Этот край недвижим. Представляя объем валовой
Чугуна и свинца обалделой тряхнешь головой,
Вспомнишь прежнюю власть на штыках и казачьих нагайках.
Но садятся орлы, как магнит, на железную смесь.
Даже стулья плетеные держатся здесь
На болтах и на гайках.
С таким пониманием "времени и места" жить было сложно. Сама "окружающая действительность", похоже, понимала свою несовместимость с поэзией, и в 1972 году Иосифа Бродского вынудили покинуть СССР.
Стихи же его продолжили свое бытование. Первого апреля 1974 года в Ленинграде на обыске у Михаила Хейфеца были изъяты три экземпляра его вступительной статьи к самиздатскому сборнику стихов Бродского. 22 апреля Хейфец был арестован, обвинен по 70-й статье ("антисоветская агитация"), а в сентябре приговорен к четырем годам лагерей строгого режима и двум годам ссылки. Это - за предисловие к неизданной книге! - советская власть по-прежнему высоко ценила поэзию. Впрочем, еще у Хейфеца изъяли письмо в защиту Солженицына, а искали (но не нашли!) статью Амальрика. Вот такие пересечения...
По этому же "делу № 15" допрашивали также и Бориса Стругацкого - следователь КГБ Рябчук даже попросил у него автограф на заранее заготовленной книге. Допрашивали о знакомстве с тем самым злополучным предисловием, и именно эти допросы описал Борис Натанович в книге Сергея Витицкого "Поиски предназначения".
В этой статье упоминаются Гинзбург и Хейфец - те же люди, что и в тексте месячной давности, посвященном тридцатилетию изгнания Солженицына. Наверное, неслучайно, что у этих двух ярко выраженных индивидуалистов круги общения - реального, "текстового", исторического - пересекались.

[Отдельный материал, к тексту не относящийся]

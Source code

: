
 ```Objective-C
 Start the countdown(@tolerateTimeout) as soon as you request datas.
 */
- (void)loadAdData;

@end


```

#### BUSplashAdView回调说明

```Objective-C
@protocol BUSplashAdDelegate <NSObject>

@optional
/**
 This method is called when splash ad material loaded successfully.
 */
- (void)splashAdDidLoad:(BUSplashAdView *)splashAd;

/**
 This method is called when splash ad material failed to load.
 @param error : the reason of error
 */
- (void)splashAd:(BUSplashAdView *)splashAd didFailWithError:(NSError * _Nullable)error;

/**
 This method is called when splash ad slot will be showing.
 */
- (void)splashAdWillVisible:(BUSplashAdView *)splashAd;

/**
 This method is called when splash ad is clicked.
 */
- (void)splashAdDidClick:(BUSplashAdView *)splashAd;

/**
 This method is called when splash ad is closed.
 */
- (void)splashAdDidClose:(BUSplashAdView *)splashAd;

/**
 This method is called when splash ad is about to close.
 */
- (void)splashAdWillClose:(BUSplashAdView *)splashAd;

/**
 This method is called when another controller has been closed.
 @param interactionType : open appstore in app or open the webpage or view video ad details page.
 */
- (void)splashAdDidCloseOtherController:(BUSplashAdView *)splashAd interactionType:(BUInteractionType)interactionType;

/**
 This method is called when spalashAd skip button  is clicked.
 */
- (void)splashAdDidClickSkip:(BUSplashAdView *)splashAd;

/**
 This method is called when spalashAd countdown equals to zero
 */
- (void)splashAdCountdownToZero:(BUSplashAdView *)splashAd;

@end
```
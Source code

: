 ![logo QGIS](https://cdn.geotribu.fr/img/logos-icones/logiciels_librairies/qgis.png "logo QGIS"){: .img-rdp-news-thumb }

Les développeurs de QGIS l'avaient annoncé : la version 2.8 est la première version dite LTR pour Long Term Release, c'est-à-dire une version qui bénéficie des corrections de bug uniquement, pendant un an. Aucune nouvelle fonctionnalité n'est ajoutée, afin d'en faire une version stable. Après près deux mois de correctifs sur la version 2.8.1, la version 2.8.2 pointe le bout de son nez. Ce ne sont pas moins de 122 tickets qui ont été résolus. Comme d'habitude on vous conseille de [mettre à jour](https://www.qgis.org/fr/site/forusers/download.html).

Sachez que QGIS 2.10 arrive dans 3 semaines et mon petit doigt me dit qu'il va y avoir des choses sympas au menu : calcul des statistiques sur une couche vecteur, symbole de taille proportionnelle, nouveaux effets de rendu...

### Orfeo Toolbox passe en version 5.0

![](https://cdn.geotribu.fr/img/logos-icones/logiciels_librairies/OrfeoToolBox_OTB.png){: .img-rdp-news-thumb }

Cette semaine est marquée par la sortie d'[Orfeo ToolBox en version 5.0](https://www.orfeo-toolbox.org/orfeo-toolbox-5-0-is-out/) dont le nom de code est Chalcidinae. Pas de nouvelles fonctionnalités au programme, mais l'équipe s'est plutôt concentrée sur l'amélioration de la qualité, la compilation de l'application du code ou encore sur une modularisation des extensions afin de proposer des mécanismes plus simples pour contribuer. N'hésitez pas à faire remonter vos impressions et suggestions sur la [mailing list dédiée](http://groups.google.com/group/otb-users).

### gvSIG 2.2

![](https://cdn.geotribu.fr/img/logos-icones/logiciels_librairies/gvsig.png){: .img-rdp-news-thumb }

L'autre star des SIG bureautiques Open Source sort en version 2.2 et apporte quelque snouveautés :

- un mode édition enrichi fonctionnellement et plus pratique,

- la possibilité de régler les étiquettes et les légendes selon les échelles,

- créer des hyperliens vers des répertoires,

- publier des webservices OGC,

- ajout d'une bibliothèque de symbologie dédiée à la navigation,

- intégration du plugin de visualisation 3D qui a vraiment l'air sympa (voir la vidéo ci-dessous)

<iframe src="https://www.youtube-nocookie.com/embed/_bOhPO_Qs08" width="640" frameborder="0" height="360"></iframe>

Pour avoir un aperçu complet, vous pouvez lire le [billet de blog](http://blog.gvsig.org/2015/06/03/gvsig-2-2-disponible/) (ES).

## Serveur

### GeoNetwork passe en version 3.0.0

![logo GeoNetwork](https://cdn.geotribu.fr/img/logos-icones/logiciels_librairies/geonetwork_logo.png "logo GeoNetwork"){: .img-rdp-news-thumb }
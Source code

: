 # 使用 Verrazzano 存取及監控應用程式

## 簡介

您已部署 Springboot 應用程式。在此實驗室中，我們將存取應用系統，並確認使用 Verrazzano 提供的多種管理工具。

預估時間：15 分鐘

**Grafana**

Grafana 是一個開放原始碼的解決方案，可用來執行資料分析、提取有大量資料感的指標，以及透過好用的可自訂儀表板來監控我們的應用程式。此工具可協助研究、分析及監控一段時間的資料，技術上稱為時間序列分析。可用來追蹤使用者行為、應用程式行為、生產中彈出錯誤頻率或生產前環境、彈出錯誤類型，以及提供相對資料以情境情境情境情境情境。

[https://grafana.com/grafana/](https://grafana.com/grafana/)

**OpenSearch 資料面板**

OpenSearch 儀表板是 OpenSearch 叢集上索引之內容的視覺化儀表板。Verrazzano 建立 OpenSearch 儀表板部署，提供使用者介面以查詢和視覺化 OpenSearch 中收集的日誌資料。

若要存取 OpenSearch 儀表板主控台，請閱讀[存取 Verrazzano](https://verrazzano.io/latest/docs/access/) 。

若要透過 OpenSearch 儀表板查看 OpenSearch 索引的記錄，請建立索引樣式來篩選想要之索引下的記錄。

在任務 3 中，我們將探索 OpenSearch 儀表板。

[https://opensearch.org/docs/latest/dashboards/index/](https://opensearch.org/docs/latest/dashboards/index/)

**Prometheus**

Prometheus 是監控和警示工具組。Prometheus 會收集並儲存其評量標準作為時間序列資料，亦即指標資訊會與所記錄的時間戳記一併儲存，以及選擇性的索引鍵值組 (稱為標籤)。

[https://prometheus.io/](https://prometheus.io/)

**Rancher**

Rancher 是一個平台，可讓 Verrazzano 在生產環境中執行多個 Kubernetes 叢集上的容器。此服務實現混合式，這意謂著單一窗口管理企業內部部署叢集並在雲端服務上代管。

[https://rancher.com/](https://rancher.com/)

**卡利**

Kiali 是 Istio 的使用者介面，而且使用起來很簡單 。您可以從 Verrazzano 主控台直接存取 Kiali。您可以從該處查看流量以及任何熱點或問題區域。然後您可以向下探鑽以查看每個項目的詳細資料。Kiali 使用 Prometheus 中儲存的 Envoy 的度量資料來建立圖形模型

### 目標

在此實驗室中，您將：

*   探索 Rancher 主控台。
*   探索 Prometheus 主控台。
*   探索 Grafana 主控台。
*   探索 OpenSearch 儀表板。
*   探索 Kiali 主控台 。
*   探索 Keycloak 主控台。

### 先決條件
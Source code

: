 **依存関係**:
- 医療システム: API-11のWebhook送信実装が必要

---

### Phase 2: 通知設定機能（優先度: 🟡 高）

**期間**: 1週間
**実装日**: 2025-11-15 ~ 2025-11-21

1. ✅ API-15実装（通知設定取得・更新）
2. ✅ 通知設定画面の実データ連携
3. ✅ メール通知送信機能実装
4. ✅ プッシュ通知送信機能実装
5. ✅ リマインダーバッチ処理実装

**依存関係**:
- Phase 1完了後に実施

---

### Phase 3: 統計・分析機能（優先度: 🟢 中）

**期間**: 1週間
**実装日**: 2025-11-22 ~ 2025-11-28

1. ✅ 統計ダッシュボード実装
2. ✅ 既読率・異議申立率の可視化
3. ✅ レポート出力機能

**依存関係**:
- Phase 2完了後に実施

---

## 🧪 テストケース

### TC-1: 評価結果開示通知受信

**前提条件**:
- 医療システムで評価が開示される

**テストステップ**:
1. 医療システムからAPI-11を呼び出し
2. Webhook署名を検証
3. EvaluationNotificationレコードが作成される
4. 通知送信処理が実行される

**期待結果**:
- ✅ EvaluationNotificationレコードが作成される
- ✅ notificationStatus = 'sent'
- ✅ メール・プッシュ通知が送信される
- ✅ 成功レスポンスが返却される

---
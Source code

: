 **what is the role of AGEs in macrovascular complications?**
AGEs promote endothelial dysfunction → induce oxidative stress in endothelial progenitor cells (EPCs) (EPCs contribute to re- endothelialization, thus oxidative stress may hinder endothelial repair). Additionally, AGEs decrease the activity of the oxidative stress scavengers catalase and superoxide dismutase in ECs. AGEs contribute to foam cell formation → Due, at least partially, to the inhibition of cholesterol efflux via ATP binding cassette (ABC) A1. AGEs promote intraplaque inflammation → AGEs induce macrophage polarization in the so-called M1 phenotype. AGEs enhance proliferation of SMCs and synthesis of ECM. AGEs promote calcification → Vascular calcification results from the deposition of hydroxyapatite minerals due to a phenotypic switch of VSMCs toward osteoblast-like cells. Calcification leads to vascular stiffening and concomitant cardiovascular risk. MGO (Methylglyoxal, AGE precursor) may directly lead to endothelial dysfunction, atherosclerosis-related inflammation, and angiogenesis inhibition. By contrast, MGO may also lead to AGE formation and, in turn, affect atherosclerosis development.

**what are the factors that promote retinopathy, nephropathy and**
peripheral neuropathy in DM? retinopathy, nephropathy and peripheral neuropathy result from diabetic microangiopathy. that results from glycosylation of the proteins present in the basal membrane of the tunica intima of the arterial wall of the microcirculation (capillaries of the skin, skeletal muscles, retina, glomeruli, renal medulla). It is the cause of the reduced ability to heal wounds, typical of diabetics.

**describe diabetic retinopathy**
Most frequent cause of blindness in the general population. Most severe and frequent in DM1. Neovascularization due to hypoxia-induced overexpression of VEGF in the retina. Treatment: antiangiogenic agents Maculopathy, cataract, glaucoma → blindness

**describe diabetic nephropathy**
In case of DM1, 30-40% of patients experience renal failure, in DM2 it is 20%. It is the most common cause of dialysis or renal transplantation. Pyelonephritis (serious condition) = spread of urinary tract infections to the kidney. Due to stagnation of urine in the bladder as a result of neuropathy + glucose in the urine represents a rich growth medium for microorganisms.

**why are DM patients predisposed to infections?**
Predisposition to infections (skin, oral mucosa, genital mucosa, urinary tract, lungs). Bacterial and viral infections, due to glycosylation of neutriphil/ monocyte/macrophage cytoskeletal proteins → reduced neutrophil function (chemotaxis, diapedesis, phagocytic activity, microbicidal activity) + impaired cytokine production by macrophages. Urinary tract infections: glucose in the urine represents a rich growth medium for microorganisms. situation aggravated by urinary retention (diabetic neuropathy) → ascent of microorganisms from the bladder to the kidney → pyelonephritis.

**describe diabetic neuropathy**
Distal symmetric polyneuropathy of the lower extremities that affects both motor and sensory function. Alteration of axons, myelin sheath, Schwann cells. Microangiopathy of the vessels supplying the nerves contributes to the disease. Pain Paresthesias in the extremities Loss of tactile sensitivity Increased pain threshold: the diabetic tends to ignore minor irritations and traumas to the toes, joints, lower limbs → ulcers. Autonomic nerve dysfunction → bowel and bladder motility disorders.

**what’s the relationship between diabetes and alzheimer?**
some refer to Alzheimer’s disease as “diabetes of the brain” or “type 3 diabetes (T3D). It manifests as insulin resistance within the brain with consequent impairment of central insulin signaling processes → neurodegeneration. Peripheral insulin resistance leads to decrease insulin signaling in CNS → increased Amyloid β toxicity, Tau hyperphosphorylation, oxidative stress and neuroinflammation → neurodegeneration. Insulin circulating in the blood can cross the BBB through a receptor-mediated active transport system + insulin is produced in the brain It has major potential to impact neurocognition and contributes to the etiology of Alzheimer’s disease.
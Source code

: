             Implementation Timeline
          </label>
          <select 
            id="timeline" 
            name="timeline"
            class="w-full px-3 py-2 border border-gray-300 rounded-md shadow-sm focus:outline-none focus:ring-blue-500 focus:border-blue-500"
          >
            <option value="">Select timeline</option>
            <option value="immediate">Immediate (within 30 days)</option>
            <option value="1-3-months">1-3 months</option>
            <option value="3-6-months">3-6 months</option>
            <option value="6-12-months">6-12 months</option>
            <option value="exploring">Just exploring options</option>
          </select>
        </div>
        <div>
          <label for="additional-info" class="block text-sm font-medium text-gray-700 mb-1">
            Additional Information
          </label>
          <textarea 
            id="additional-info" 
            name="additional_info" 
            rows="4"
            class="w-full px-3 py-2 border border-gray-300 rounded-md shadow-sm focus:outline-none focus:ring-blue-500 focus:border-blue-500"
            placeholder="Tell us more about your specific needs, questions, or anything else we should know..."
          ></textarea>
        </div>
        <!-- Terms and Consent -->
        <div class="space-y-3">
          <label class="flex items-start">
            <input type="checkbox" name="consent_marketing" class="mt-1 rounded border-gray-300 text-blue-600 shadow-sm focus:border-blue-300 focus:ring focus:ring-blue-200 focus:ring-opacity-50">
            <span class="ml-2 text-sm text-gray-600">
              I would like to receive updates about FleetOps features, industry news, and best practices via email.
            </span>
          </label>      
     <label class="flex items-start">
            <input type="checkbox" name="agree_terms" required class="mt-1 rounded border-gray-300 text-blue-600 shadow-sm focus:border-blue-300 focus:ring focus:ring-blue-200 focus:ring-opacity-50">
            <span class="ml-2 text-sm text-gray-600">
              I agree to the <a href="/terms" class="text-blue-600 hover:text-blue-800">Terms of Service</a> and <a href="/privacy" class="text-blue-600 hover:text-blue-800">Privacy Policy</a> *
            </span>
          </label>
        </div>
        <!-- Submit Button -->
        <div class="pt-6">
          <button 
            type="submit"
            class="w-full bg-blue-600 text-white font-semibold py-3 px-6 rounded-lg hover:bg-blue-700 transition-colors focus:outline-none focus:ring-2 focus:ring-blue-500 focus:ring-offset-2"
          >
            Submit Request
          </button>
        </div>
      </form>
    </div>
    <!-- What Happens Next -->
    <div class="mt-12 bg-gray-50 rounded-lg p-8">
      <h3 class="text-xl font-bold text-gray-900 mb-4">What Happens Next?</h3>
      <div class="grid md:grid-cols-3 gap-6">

В 1987 году Бродский получил Нобелевскую премию по литературе.
В конце двадцатого века Солженицын и Бродский - два нобелевских лауреата, две яркие индивидуальности, два очень разных человека представляли русскую культуру народам планеты Земля.
*****
Было бы пошло сводить статью о поэте к сумме общих мест, цитат и ссылок, не сказав ничего нового.
В 1999 году один из стихов Иосифа Бродского был напечатан на полутораста страницах (Бродский И.А. Представление / Художник и фотограф О. Смирнов. - М.: Новое литературное обозрение, 1999). За год до смерти поэт разрешил фоторепортеру Олегу Смирнову, снимавшему, кажется, на всех постсоветских войнах, оформить "Представление". Получилось - по снимку на строчку. Фото - от Афганистана до первой Чечни. И не только - на фото "мирных" семидесятых мы видим Ларису Иосифовну Богораз с семьей на 101-м километре, в Карабанове Владимирской губернии (Входит Вечер в Настоящем, / Дом у черта на куличках, / Скатерть спорит с занавеской / В смысле внешнего убранства).
Эти фотографии удивительным образом "легли" на текст, написанный в 1987-м. В самих же стихах, читавшихся поначалу как постмодернистское хулиганство, со временем стал проступать чуть ли не пророческий смысл. Вот:
Входит Лебедь с отраженьем
В круглом зеркале, в котором
Взвод берез идет вприсядку,
Первой скрипке корча рожи
- кто это? Генерал (а тогда - полковник) Лебедь, под "Лебединое озеро" приведший боевые машины к Белому Дому в Августе 1991-го? Или - спустя десятилетие:
Бурлаки в Североморске
Тянут крейсер бичевой,
Исхудав от лучевой.
- неужели “Курск”?
Между тем, невымышленную связь с реальностью можно проследить даже в этих самых, казалось бы, абсурдных стихах. Мало кто заметил посвящение - "Михаилу Николаеву", - на такие мелочи вообще внимание не обращают. Хотя, казалось бы, какую чудную ироническую виньетку можно было бы сотворить во дни наводнений в Якутии и борьбы за тамошнее губернаторское кресло (Ты смотрел Дерсу Узала? / Я тебе не все сказала! / Раз чичмек, то верит в Будду! / Сукой будешь? Сукой буду!). Между тем, в посвящении нет ни гениального прозрения, лишь совпадение простого русского имени-фамилии.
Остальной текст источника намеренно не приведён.